In the first three months of 2022, China‘s economy grew at a rate of 4.8%. According to official figures, however, first-quarter growth fell considerably below the ruling Communist Party’s declared objective of 5.5 per cent for the full year.
The country’s GDP increased by 4.8 per cent year on year from January to March, following a 4% gain in the fourth quarter of last year, according to National Bureau of Statistics (NBS) figures released on Monday.
In India, the fiscal year runs from April 1 to March 31. In China, however, the fiscal year coincides with the calendar year. As a result, the Chinese fiscal year runs from January 1 to December 31.
ECONOMY OF CHINA
Economic growth remained below government projections as new Coronavirus infections forced the closure of key industrial towns, including Shanghai’s financial centre.
A collapse was also caused by tougher government limits on the use of debt by China’s massive real estate industry. According to The Associated Press, forecasters believe it will be difficult to achieve without further government stimulus spending (AP)
In March, retail sales in China declined 3.5 per cent year on year. The shrinkage was the first since August 2020.
China’s economy has also been under “exceptional negative pressure since the first quarter of 2020 owing to coronavirus flare-ups, supply chain snags, and foreign uncertainty emanating from the Russia-Ukraine conflict,” according to observers.
GROWTH IN CHINA’S GDP
Earlier this year, China set its GDP growth target for 2022 at about 5.5 per cent in order to focus on slower growth and stabilize its economic fundamentals as the world’s second-largest economy bolstered supporting measures to shore up growth against significant headwinds.

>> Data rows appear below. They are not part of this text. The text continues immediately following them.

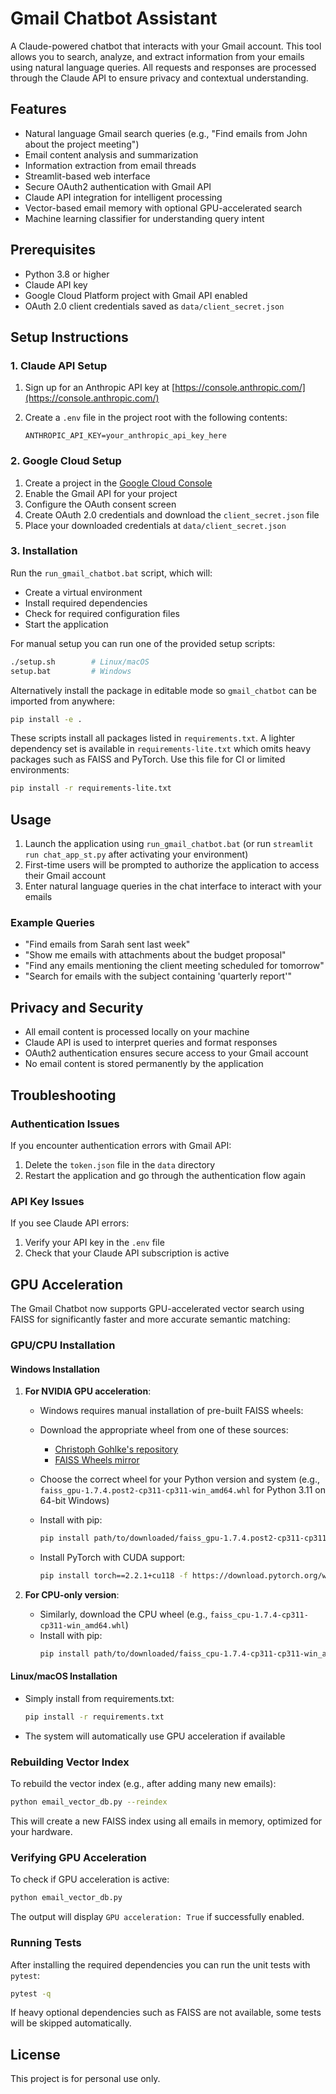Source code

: # Gmail Chatbot Assistant

A Claude-powered chatbot that interacts with your Gmail account. This tool allows you to search, analyze, and extract information from your emails using natural language queries. All requests and responses are processed through the Claude API to ensure privacy and contextual understanding.

## Features

- Natural language Gmail search queries (e.g., "Find emails from John about the project meeting")
- Email content analysis and summarization
- Information extraction from email threads
- Streamlit-based web interface
- Secure OAuth2 authentication with Gmail API
- Claude API integration for intelligent processing
- Vector-based email memory with optional GPU-accelerated search
- Machine learning classifier for understanding query intent

## Prerequisites

- Python 3.8 or higher
- Claude API key
- Google Cloud Platform project with Gmail API enabled
- OAuth 2.0 client credentials saved as `data/client_secret.json`

## Setup Instructions

### 1. Claude API Setup

1. Sign up for an Anthropic API key at [https://console.anthropic.com/](https://console.anthropic.com/)
2. Create a `.env` file in the project root with the following contents:

   ```env
   ANTHROPIC_API_KEY=your_anthropic_api_key_here
   ```

### 2. Google Cloud Setup

1. Create a project in the [Google Cloud Console](https://console.cloud.google.com/)
2. Enable the Gmail API for your project
3. Configure the OAuth consent screen
4. Create OAuth 2.0 credentials and download the `client_secret.json` file
5. Place your downloaded credentials at `data/client_secret.json`

### 3. Installation

Run the `run_gmail_chatbot.bat` script, which will:

- Create a virtual environment
- Install required dependencies
- Check for required configuration files
- Start the application

For manual setup you can run one of the provided setup scripts:

```bash
./setup.sh        # Linux/macOS
setup.bat         # Windows
```

Alternatively install the package in editable mode so `gmail_chatbot` can be imported from anywhere:

```bash
pip install -e .
```

These scripts install all packages listed in `requirements.txt`.  A lighter dependency
set is available in `requirements-lite.txt` which omits heavy packages such as
FAISS and PyTorch.  Use this file for CI or limited environments:

```bash
pip install -r requirements-lite.txt
```

## Usage

1. Launch the application using `run_gmail_chatbot.bat`
   (or run `streamlit run chat_app_st.py` after activating your environment)
2. First-time users will be prompted to authorize the application to access their Gmail account
3. Enter natural language queries in the chat interface to interact with your emails

### Example Queries

- "Find emails from Sarah sent last week"
- "Show me emails with attachments about the budget proposal"
- "Find any emails mentioning the client meeting scheduled for tomorrow"
- "Search for emails with the subject containing 'quarterly report'"

## Privacy and Security

- All email content is processed locally on your machine
- Claude API is used to interpret queries and format responses
- OAuth2 authentication ensures secure access to your Gmail account
- No email content is stored permanently by the application

## Troubleshooting

### Authentication Issues

If you encounter authentication errors with Gmail API:

1. Delete the `token.json` file in the `data` directory
2. Restart the application and go through the authentication flow again

### API Key Issues

If you see Claude API errors:

1. Verify your API key in the `.env` file
2. Check that your Claude API subscription is active

## GPU Acceleration

The Gmail Chatbot now supports GPU-accelerated vector search using FAISS for significantly faster and more accurate semantic matching:

### GPU/CPU Installation

#### Windows Installation

1. **For NVIDIA GPU acceleration**:
   - Windows requires manual installation of pre-built FAISS wheels:
   - Download the appropriate wheel from one of these sources:
     - [Christoph Gohlke's repository](https://www.lfd.uci.edu/~gohlke/pythonlibs/#faiss)
     - [FAISS Wheels mirror](https://github.com/kyonifer/faiss-wheels/releases)
   - Choose the correct wheel for your Python version and system (e.g., `faiss_gpu-1.7.4.post2-cp311-cp311-win_amd64.whl` for Python 3.11 on 64-bit Windows)
   - Install with pip:

     ```bash
     pip install path/to/downloaded/faiss_gpu-1.7.4.post2-cp311-cp311-win_amd64.whl
     ```
   - Install PyTorch with CUDA support:
     ```bash
     pip install torch==2.2.1+cu118 -f https://download.pytorch.org/whl/torch_stable.html
     ```

2. **For CPU-only version**:
   - Similarly, download the CPU wheel (e.g., `faiss_cpu-1.7.4-cp311-cp311-win_amd64.whl`)
   - Install with pip:
     ```bash
     pip install path/to/downloaded/faiss_cpu-1.7.4-cp311-cp311-win_amd64.whl
     ```

#### Linux/macOS Installation

- Simply install from requirements.txt:
  ```bash
  pip install -r requirements.txt
  ```
- The system will automatically use GPU acceleration if available

### Rebuilding Vector Index

To rebuild the vector index (e.g., after adding many new emails):

```bash
python email_vector_db.py --reindex
```

This will create a new FAISS index using all emails in memory, optimized for your hardware.

### Verifying GPU Acceleration

To check if GPU acceleration is active:

```bash
python email_vector_db.py
```

The output will display `GPU acceleration: True` if successfully enabled.

### Running Tests

After installing the required dependencies you can run the unit tests with
`pytest`:

```bash
pytest -q
```

If heavy optional dependencies such as FAISS are not available, some tests will
be skipped automatically.

## License

This project is for personal use only.
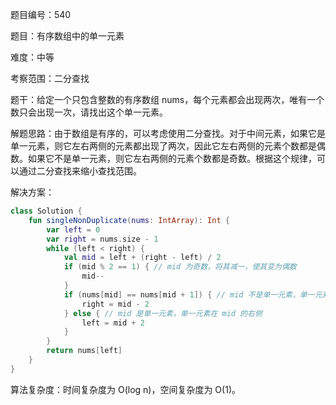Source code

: 题目编号：540

题目：有序数组中的单一元素

难度：中等

考察范围：二分查找

题干：给定一个只包含整数的有序数组 nums，每个元素都会出现两次，唯有一个数只会出现一次，请找出这个单一元素。

解题思路：由于数组是有序的，可以考虑使用二分查找。对于中间元素，如果它是单一元素，则它左右两侧的元素都出现了两次，因此它左右两侧的元素个数都是偶数。如果它不是单一元素，则它左右两侧的元素个数都是奇数。根据这个规律，可以通过二分查找来缩小查找范围。

解决方案：

```kotlin
class Solution {
    fun singleNonDuplicate(nums: IntArray): Int {
        var left = 0
        var right = nums.size - 1
        while (left < right) {
            val mid = left + (right - left) / 2
            if (mid % 2 == 1) { // mid 为奇数，将其减一，使其变为偶数
                mid--
            }
            if (nums[mid] == nums[mid + 1]) { // mid 不是单一元素，单一元素在 mid 的左侧
                right = mid - 2
            } else { // mid 是单一元素，单一元素在 mid 的右侧
                left = mid + 2
            }
        }
        return nums[left]
    }
}
```

算法复杂度：时间复杂度为 O(log n)，空间复杂度为 O(1)。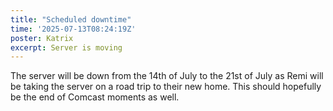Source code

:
 ```yaml
---
title: "Scheduled downtime"
time: '2025-07-13T08:24:19Z'
poster: Katrix
excerpt: Server is moving
---
```


The server will be down from the 14th of July to the 21st of July as Remi will be taking the server on a road trip to their new home. This should hopefully be the end of Comcast moments as well.
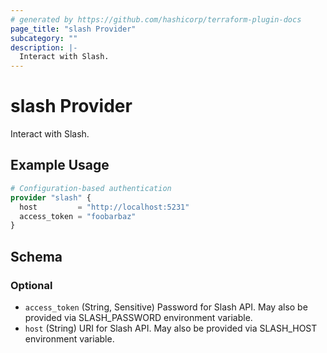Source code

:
 ```yaml
---
# generated by https://github.com/hashicorp/terraform-plugin-docs
page_title: "slash Provider"
subcategory: ""
description: |-
  Interact with Slash.
---
```


# slash Provider

Interact with Slash.

## Example Usage

```terraform
# Configuration-based authentication
provider "slash" {
  host         = "http://localhost:5231"
  access_token = "foobarbaz"
}
```

<!-- schema generated by tfplugindocs -->
## Schema

### Optional

- `access_token` (String, Sensitive) Password for Slash API. May also be provided via SLASH_PASSWORD environment variable.
- `host` (String) URI for Slash API. May also be provided via SLASH_HOST environment variable.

China’s central bank decreased its reserve requirement ratio (RRR), or the amount of cash that banks must maintain in deposits, in a much-anticipated step to prop up its weakening economy amid mounting headwinds.
LOCKDOWN IN CHINA FOR COVID-19
The current outbreak of the Omicron virus in China, which has sent one city after another into a state of lockdown, was widely predicted to have a negative impact on the economy.
After major cities such as Xian and Shenzhen, Shanghai, China’s largest business and economic hub, was placed under lockdown.
The city has been placed under lockdown for the third week in a row. The city of 26 million people ground to a halt as it recorded around 30,000 cases in the previous two weeks with no respite.
Shanghai is a major contributor to China’s $18 trillion GDP.
The result, though, places the economy on a path that falls short of this year’s stated aim of increasing GDP by 5.5 per cent, a target that, if met, would already represent the weakest annual increase in more than a quarter-century. According to experts, the forecast for the second quarter is similarly grim.
Economists predicted that GDP will increase by 4.6 per cent in the first quarter, accelerating from the 4 per cent year-on-year growth reported in the fourth quarter of 2021.
After an epidemic of the Omicron strain of the coronavirus spurred authorities in Shenzhen and later Shanghai to impose harsh lockdowns and quarantine restrictions on its residents, the Chinese economy has been under strong downward pressure.
The harsh, weeks-long lockdown in Shanghai, in particular, has forced numerous experts to lower their growth projections for China this year.
According to China’s National Bureau of Statistics, GDP increased 1.3 per cent in the fourth quarter of 2021, down from the previous quarter’s 1.6 per cent gain.